▶ _Exercise goal_
Copy all lines in the data that contain the string "emph".

** Opening Records block **

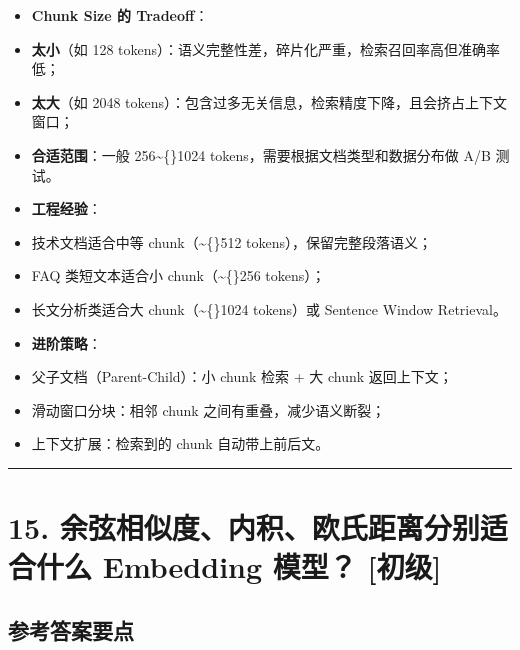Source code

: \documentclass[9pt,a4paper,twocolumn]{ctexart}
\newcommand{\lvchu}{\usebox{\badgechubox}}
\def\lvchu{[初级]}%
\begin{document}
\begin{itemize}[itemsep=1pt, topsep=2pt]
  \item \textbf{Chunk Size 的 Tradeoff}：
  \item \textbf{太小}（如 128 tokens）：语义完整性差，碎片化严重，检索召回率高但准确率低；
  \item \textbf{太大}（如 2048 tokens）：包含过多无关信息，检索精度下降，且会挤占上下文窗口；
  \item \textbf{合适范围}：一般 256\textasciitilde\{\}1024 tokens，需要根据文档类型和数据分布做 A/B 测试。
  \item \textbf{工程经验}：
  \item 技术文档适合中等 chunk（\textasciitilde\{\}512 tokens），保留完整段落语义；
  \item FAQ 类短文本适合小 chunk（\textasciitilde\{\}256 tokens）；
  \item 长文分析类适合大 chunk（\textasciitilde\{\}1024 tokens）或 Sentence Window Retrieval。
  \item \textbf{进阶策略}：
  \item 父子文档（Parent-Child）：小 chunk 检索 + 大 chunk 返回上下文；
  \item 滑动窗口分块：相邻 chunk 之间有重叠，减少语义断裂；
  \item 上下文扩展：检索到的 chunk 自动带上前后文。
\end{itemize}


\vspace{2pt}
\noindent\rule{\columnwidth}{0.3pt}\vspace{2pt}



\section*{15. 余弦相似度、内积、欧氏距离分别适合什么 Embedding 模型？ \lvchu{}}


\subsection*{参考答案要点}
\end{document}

** Closing Records block **
** Opening Records block **

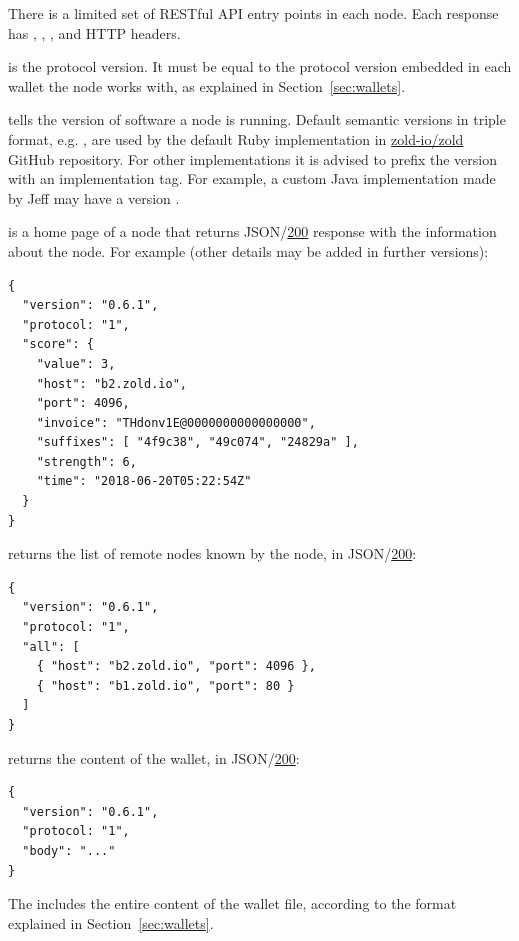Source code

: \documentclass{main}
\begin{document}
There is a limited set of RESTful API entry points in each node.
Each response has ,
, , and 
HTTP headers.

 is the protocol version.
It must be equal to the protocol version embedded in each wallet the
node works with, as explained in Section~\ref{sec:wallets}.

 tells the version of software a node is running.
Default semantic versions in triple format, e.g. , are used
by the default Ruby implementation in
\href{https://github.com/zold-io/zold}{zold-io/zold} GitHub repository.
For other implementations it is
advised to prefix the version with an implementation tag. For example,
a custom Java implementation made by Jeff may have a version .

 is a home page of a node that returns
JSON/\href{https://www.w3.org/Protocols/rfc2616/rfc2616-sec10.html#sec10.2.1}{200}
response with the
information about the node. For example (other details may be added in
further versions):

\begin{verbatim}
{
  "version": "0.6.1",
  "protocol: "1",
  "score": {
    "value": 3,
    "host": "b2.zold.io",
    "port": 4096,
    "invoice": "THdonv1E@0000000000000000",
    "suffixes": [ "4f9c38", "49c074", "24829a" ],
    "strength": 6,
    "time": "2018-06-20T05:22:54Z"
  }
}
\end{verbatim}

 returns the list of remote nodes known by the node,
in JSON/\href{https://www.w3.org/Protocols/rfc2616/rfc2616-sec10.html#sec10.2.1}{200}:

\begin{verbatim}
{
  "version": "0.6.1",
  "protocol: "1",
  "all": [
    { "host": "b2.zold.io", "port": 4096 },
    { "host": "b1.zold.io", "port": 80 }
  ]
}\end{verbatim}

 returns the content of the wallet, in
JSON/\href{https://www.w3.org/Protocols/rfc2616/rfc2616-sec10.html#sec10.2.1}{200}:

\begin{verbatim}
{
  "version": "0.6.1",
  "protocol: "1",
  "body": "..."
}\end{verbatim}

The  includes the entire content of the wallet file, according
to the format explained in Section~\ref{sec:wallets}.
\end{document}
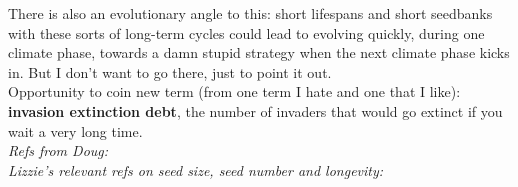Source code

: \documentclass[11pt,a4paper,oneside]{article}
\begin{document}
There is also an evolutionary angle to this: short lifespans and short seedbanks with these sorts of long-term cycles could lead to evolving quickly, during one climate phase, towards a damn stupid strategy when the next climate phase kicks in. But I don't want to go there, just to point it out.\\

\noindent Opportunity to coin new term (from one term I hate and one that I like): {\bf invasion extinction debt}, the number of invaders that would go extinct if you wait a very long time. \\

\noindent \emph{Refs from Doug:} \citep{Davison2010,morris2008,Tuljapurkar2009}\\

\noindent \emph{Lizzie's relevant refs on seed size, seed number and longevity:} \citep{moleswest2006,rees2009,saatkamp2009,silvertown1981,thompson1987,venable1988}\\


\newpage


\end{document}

** Closing Records block **
** Opening Records block **

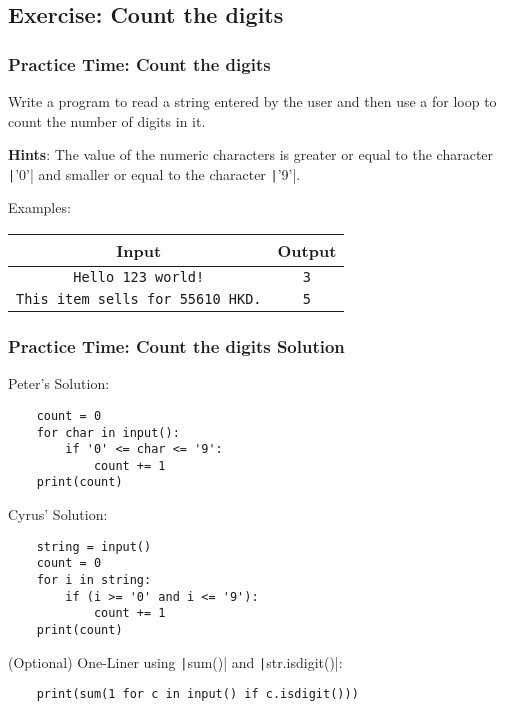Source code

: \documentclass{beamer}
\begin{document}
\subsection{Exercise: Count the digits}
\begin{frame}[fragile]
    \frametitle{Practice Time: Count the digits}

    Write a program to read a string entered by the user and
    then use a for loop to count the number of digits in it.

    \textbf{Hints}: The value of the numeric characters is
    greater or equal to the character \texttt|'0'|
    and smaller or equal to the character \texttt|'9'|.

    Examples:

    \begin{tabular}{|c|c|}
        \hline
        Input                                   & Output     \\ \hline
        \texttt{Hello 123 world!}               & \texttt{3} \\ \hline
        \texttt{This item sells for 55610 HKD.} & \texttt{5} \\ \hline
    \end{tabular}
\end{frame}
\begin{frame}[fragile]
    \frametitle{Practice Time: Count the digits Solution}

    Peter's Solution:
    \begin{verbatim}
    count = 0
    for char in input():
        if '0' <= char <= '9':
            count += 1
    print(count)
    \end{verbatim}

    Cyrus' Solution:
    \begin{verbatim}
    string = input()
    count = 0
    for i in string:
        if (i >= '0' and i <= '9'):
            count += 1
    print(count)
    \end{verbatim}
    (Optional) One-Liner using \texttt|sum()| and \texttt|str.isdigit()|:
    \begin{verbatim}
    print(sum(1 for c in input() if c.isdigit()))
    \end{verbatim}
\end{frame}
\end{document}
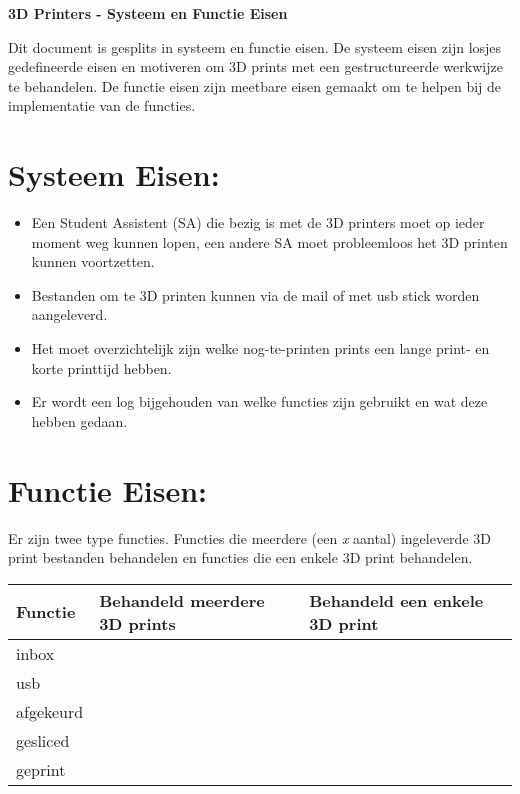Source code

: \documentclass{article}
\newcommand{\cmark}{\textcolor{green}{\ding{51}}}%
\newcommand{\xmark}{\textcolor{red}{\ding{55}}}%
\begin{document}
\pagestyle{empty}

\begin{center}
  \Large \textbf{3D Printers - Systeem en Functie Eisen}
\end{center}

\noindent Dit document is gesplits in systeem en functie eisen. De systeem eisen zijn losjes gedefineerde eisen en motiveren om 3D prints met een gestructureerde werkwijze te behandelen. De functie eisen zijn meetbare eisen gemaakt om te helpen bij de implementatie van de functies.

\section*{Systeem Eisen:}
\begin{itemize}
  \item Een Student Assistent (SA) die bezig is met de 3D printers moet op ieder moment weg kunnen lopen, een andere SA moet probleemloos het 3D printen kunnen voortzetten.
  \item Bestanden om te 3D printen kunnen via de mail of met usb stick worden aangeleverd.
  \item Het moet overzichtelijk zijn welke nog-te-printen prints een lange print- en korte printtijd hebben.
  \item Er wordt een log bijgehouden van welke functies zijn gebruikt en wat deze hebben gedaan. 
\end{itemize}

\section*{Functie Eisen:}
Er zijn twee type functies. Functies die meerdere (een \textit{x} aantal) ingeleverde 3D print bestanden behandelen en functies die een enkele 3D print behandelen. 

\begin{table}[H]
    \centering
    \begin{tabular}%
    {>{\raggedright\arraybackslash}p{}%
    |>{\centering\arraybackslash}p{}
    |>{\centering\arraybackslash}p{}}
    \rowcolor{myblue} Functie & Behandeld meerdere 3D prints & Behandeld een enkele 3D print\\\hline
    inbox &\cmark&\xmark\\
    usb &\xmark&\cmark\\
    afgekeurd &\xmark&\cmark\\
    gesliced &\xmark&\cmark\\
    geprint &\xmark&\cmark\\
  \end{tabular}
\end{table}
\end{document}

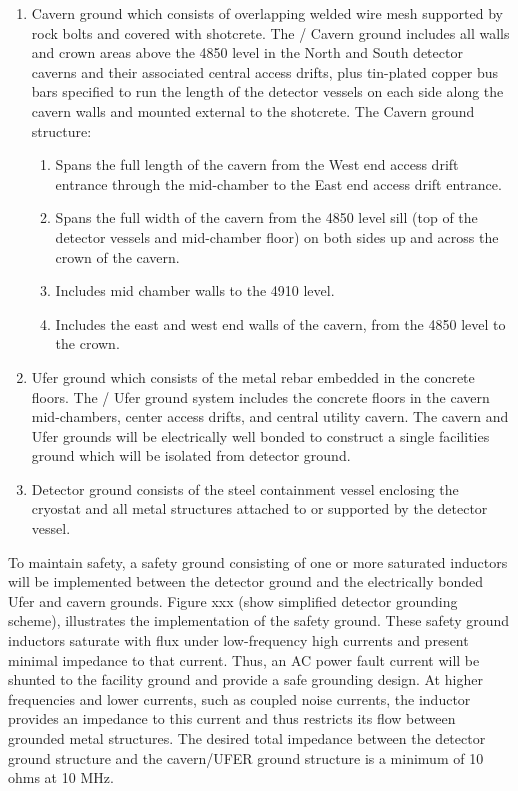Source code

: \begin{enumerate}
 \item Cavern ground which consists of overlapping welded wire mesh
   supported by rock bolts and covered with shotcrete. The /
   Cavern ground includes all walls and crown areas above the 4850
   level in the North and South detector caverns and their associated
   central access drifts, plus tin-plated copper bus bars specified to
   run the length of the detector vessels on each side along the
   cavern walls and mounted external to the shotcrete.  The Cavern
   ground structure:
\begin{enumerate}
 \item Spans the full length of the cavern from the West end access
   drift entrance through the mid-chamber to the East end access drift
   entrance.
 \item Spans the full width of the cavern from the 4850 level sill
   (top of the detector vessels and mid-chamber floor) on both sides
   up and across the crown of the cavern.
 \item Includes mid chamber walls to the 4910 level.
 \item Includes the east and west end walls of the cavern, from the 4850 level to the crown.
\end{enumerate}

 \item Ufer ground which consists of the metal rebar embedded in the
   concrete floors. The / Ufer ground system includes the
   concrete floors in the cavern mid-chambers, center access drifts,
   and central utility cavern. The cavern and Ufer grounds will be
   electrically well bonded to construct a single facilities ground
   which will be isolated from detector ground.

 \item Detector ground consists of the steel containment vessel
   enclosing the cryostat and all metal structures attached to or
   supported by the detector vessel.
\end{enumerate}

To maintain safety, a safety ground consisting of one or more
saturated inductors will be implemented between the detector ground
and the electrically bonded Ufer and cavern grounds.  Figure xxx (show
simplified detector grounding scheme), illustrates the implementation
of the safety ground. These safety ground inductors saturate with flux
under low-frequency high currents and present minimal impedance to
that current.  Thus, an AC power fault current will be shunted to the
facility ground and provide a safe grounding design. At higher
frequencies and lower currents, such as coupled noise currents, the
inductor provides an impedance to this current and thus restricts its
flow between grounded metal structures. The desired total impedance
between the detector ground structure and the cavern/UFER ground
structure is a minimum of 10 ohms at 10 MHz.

** Closing Records block **

▶ _Solution to the exercise_
\noindent \emph{Refs from Doug:} \citep{Davison2010,morris2008,Tuljapurkar2009}\\
\noindent \emph{Lizzie's relevant refs on seed size, seed number and longevity:} \citep{moleswest2006,rees2009,saatkamp2009,silvertown1981,thompson1987,venable1988}\\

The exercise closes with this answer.